RECORDS FOR THIS EXERCISE START

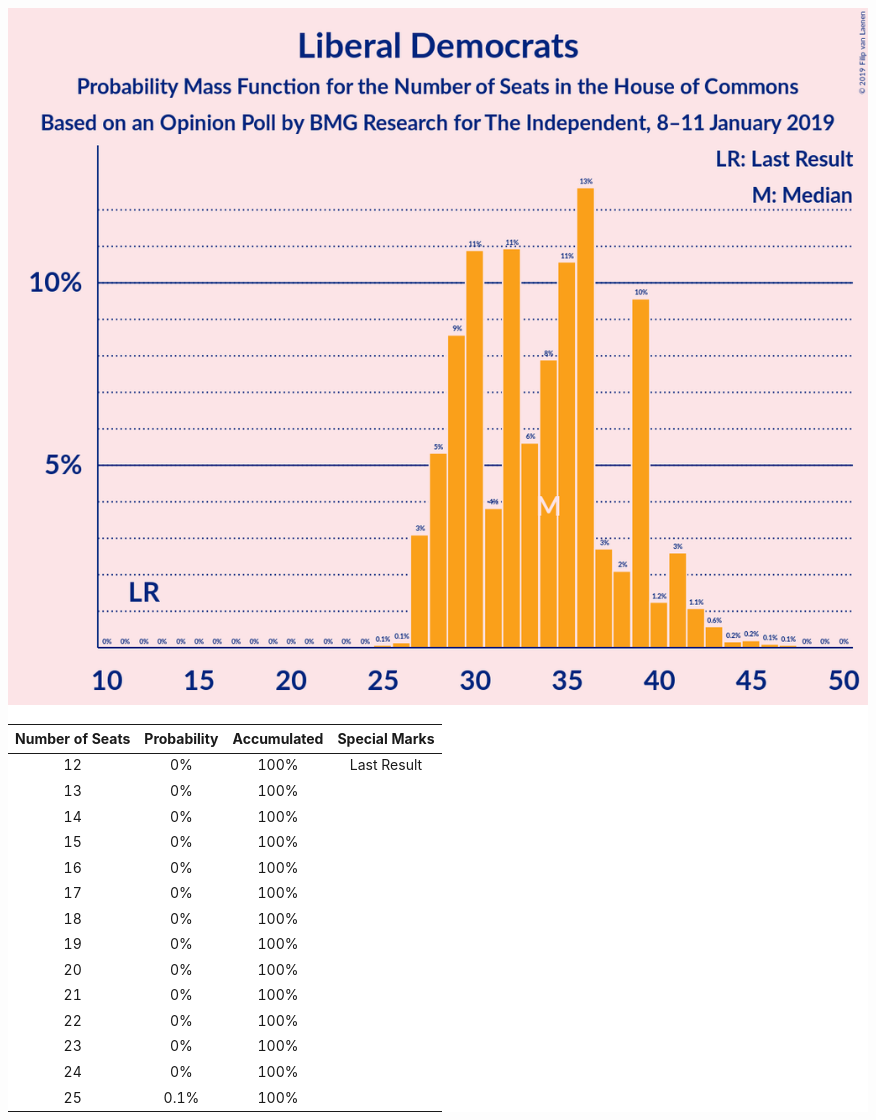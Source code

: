 ![Graph with seats probability mass function not yet produced](2019-01-11-BMGResearch-seats-pmf-liberaldemocrats.png "Seats Probability Mass Function")

| Number of Seats | Probability | Accumulated | Special Marks |
|:---------------:|:-----------:|:-----------:|:-------------:|
| 12 | 0% | 100% | Last Result |
| 13 | 0% | 100% |  |
| 14 | 0% | 100% |  |
| 15 | 0% | 100% |  |
| 16 | 0% | 100% |  |
| 17 | 0% | 100% |  |
| 18 | 0% | 100% |  |
| 19 | 0% | 100% |  |
| 20 | 0% | 100% |  |
| 21 | 0% | 100% |  |
| 22 | 0% | 100% |  |
| 23 | 0% | 100% |  |
| 24 | 0% | 100% |  |
| 25 | 0.1% | 100% |  |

RECORDS FOR THIS EXERCISE END

#### EXERCISE OBJECTIVE
The answer should consist of every line from the listing above that includes the word "Probability".

#### EXPECTED ANSWER
: ![Graph with seats probability mass function not yet produced](2019-01-11-BMGResearch-seats-pmf-liberaldemocrats.png "Seats Probability Mass Function")
| Number of Seats | Probability | Accumulated | Special Marks |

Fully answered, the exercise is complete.